The government response so far has been way too heavy on the vaccines. They do appear to take severe disease and death off the table for most, but still many are dying and we need therapeutics.

Regarding children, did you see the undercover video of the J&J exec and scientist, and what they *really* think about the J&J Covid vaccine and giving them to kids?

https://www.projectveritas.com/news/johnson-and-johnson-children-dont-need-the-f-cking-covid-vaccine-because/

I'm sad for all our kids having to deal with so much BS from adults, and wish they could just be kids and not have to worry about all this other stuff. Seeing kids playing baseball outside wearing masks everywhere (even the adults sitting 10 feet apart from each other in the fresh air) last year was surreal. Hard to know what is right for the kids sometimes. Hopefully they are resilient! Will they ever have a "normal" again (Covid/masks/vaccines, gender/race/orientation and other politics in school), or will the adults keep throwing their agenda at them? So much emphasis on safety for them, which is good, but it really can go too far sometimes. There is no perfect safety in our world. Zero Covid is impossible with mandates.
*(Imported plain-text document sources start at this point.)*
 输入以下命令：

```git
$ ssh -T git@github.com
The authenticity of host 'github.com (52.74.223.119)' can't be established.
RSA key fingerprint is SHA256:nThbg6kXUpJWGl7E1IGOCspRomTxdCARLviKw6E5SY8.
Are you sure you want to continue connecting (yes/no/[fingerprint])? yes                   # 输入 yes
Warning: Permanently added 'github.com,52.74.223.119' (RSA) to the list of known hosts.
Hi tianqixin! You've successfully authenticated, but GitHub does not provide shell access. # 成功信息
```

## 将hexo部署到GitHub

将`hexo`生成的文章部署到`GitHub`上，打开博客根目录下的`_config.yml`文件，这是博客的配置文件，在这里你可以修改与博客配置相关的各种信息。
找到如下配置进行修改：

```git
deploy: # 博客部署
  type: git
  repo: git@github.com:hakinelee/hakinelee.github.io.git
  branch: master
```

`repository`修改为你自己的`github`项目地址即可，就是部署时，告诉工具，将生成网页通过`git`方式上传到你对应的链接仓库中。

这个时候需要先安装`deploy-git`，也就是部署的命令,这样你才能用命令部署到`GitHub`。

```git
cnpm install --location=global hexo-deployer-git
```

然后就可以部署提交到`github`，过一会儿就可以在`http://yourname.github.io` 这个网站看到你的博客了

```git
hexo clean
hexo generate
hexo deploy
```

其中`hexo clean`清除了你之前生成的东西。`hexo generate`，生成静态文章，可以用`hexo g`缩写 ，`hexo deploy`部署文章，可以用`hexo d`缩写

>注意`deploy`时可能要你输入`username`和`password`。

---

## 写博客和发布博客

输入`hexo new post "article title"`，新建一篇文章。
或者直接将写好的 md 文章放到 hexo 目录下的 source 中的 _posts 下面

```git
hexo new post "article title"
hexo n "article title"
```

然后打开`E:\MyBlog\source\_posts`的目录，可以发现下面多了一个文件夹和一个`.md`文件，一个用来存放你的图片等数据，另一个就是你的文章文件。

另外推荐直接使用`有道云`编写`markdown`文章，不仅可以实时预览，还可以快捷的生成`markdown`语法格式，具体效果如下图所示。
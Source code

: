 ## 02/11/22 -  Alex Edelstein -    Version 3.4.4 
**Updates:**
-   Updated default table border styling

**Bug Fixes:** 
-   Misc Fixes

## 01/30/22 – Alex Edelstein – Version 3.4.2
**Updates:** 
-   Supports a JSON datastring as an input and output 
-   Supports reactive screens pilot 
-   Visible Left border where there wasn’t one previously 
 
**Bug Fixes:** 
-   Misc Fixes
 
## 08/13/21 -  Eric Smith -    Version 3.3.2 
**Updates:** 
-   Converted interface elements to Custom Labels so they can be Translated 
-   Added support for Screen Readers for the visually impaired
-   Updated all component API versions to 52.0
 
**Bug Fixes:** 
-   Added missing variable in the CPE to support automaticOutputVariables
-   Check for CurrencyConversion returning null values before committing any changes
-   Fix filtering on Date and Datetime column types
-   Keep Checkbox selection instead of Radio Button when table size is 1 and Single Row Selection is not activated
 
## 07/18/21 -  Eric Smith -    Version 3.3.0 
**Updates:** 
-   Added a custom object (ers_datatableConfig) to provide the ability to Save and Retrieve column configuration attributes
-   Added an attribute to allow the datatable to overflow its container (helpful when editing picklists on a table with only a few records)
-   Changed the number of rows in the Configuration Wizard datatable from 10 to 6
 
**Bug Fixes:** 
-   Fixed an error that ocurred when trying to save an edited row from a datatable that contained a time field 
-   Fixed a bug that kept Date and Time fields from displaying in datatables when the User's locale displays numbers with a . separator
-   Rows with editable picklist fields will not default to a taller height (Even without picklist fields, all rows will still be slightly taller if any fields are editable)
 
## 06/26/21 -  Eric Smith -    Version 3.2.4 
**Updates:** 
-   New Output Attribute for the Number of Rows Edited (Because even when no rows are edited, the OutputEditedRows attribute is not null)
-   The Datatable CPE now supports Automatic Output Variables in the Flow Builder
It will be great to have some decent Covid treatment options. I still think nucleotide encoded MABs given as a single IM/ID shot early in disease or even prophylactic on exposure or high risk are the way to go. DoD is funding some such work. Will see how some of these oral antivirals work before long too.

Yes, therapeutics should be a high priority, but sadly for poorly capitalized biotechs like us, we can't get much help. Hopefully the academics (Dr. Narayanan lab at GMU, others promised too) are able to get some grants for basic research, and perhaps we have someone in a clinical position kind enough to apply for money to run a trial. More likely that would be BP partner and/or government for Phase 3 if we show some promise in our Phase 2 trial.

Can't believe it will take so long to get our brilacidin Phase 2 results together, but I guess there are a lot of data and endpoints to check and analyze. What are we expecting - another 4-8 weeks now for our results, or 2-3 months after final 60 day endpoint?